In 1893-1905 Waite was assistant curator in charge of vertebrates at the Australian Museum, Sydney. In 1906 he was appointed curator of the Canterbury Museum, Christchurch, New Zealand. His many improvements included the introduction of exhibits and new display techniques, and the establishment (1907) and editing of the Records of the Canterbury Museum. Apart from his faunal work, the extensive studies he undertook of New Zealand and Antarctic fishes established him as a leading ichthyologist.
Waite frequently participated in major land and sea expeditions, among them Sir Douglas Mawson’s first subantarctic cruise in 1912. Early in 1914 he was appointed director of the South Australian Museum, a position he held until 1928. He established and edited the museum’s Records. After leading the museum’s expedition to Strzelecki and Cooper creeks (1916), he published the results in 1917 in the Transactions of the Royal Society, South Australia. In 1918 he made collecting trips to New Guinea, New Britain and New Ireland, and in 1926 inspected museums in the United States of America and Europe.

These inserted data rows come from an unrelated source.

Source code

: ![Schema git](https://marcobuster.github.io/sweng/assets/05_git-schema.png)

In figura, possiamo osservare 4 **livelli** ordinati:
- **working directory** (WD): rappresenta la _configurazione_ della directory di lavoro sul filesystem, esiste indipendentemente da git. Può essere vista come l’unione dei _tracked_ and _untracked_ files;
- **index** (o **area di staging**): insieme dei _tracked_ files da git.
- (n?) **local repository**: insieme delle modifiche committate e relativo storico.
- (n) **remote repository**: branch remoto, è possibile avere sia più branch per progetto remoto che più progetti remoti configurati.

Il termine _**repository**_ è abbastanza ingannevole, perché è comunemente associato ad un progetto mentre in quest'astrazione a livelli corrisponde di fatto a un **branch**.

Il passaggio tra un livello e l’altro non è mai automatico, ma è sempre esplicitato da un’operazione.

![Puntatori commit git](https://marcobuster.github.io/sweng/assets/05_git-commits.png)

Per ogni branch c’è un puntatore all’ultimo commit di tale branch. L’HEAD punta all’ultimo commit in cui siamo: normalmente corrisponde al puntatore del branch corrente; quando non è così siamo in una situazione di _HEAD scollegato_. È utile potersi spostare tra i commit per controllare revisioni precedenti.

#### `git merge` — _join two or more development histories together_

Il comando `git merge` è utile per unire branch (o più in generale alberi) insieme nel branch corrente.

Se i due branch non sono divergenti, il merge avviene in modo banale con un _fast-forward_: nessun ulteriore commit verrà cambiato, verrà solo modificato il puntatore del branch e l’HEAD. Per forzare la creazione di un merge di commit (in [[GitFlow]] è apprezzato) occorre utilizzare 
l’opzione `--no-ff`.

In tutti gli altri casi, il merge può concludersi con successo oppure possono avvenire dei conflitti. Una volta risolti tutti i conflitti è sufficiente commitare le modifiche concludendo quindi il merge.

Waite published prolifically, mostly on vertebrate taxonomy, particularly fishes, reptiles and mammals: his important and well-known work on The Fishes of South Australia was published by the British Science Guild (Adelaide, 1923), as was The Reptiles and Amphibians of South Australia. A fellow (1890) of the Linnean Society and a corresponding member of the Zoological Society, London, he was senior vice-president of the Royal Society of South Australia and councillor of the South Australian Zoological and Acclimatization Society. He was also an editor of the South Australian handbooks committee of the British Science Guild, a member of the Flora and Fauna Board of South Australia and of the Linnean Society of New South Wales.
His early research on Australian vertebrate fauna had been highly regarded. Before Waite moved to New Zealand, he was already a leading ichthyologist and herpetologist; he later rose to be a world authority on the fishes of the Australasian-Antarctic region. An exceptionally capable and innovative museum administrator, by the mid-1920s he was at the zenith of his professional standing. Versatile, thorough, meticulous and highly productive, he had formidable accomplishments and greatly influenced the development of natural science in South Australia.
Tall, Waite was bespectacled, with a domed forehead, symmetrical face, aquiline nose and an Edwardian beard. Imposing but gentle, with a dry sense of humour, he was held in affection and esteem by all who knew him well. Though reserved and of a retiring disposition, he possessed extraordinary enthusiasm and energy which extended to hobbies as varied as motor cycling, drawing, painting, photography, aquarium-keeping, philately and playing the flute. A photo of Edgar Waite is seen in Figure 2.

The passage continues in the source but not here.